Fußballtrainer Mario Keich vom SV Ludwigsdorf trainiert mit zwei Kindern das Pass-Spiel auf dem Sportplatz. © Paul Glaser/glaserfotografie.de

Fragt man Befürworter des Bildungsurlaubes, warum es die fünf zusätzlichen freien Tage braucht, dann klingen ihre Beispiele oft so: Man stelle sich einen 52-jährigen Fußballtrainer vor, der etwas Gutes für seinen Verein tun will.

Weil es dem Verein an Trainern und Geld fehlt, macht er einen Trainerschein. Zur Wahl stehen ihm dafür zwei Optionen. Er kann mehrere Wochenenden komplett dafür opfern, oder – den Kurs unter der Woche durchziehen. Dafür wird er dann schweren Herzens einige seiner privaten Urlaubstage aufbringen müssen.

Oder man könnte sich eine 40-jährige Hortnerin vorstellen, die sich in der Gewerkschaft und lokalpolitisch engagiert. Besucht sie eine Fortbildung bei Verdi, dann muss auch sie sich bei der Arbeit freinehmen. Und zack, wieder ein privater Urlaub futsch.

Diese beiden Personen sind keine Fiktion, sie sind Görlitzer. Er heißt Mario Keich, sie Nicole Scheibe. Beide haben genau das schon gemacht. Und beide wissen, was besonders unfair daran ist. Wären sie keine Sachsen, sondern Thüringer oder Saarländer, dann hätten sie dafür Bildungsurlaub nehmen können. Daher wollen beide jetzt, dass das auch im Freistaat geht. Damit sind sie nicht alleine.

Was ist Bildungsurlaub überhaupt?

Eine Kampagne, die sich für Bildungsurlaub in Sachsen einsetzt, hat jetzt schon mehr als 37.000 Unterschriften gesammelt. 40.000 braucht sie. Dann muss der Volksantrag im Landtag behandelt werden.

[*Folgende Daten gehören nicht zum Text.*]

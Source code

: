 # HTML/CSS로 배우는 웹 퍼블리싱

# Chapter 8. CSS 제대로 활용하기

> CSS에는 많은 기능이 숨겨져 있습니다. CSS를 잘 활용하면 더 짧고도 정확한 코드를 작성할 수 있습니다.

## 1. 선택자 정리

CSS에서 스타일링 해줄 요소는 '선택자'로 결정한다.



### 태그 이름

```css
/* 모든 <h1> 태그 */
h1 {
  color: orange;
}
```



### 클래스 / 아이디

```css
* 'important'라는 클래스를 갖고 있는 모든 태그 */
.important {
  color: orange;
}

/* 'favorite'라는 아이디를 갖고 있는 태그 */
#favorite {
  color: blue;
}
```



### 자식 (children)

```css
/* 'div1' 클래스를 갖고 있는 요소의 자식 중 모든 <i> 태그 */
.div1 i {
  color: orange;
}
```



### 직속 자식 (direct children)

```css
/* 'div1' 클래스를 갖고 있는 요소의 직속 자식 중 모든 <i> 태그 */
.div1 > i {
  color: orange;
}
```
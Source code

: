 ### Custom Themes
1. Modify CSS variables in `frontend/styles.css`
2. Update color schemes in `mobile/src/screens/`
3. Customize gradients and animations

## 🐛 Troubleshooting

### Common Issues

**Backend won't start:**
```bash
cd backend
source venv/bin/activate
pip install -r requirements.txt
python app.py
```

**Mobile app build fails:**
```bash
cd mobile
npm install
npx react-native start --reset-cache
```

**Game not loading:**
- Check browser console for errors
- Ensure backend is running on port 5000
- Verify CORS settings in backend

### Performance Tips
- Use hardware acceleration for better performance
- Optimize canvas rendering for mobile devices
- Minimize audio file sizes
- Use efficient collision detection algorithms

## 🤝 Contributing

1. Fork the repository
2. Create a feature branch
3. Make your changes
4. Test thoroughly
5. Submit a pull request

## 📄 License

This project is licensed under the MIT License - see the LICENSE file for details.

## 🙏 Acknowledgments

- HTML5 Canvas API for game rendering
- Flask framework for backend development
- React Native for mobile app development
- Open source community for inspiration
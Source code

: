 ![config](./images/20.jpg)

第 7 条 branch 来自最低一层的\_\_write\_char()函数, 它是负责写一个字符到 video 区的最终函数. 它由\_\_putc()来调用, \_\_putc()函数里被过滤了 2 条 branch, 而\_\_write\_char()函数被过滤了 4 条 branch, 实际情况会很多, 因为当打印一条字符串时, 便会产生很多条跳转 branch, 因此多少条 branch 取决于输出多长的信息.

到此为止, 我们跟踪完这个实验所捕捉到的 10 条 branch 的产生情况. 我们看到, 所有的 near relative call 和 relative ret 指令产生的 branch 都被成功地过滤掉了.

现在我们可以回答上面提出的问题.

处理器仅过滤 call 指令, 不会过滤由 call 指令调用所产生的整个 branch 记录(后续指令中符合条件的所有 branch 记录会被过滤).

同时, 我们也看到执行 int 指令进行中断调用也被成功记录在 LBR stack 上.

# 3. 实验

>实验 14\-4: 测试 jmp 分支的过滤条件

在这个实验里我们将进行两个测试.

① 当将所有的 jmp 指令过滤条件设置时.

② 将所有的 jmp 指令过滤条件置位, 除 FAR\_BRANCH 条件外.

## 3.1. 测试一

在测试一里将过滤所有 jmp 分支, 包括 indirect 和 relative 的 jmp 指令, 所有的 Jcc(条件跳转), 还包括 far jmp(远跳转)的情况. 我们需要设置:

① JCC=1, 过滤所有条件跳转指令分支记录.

Hintergrund ist, dass es in allen Bundesländern außer Bayern und Sachsen einen Anspruch auf Bildungsurlaub gibt. Für Sachsen fordert die Initiative "Zeit für Sachsen" fünf zusätzliche Urlaubstage. Diese müssen angemeldet und genehmigt werden. Auch muss nachgewiesen werden, dass der Arbeitnehmer in der Zeit tatsächlich etwas tut, was als Bildungsurlaub durchgeht. Dafür gibt es aber eine breite Palette an Angeboten.

Die Bildungsurlauber können unter den staatlich anerkannten Kursen wählen, darunter sind auch Sprachkurse in Madrid, Yogastunden gegen Stress oder Programmierseminare. Kritiker sehen im Bildungsurlaub einen Eingriff in die unternehmerische Freiheit und befürchten Nachteile für die sächsische Wirtschaft.

Bildungsurlaub als Wertschätzung fürs Ehrenamt

Hortnerin Nicole Scheibe trommelt schon seit Langem für die Bewegung. Schon vor Jahren befestigte die 40-Jährige einen Werbe-Aufkleber an ihrem Auto. Aktuell sammelt sie Unterschriften, versucht Kolleginnen zu gewinnen. "Erklärt man den Leuten, warum es das braucht, sind die meisten von der Idee überzeugt", sagt sie. "Selbst die, die es selbst nicht nutzen wollen, die kennen jemanden, der es brauchen kann."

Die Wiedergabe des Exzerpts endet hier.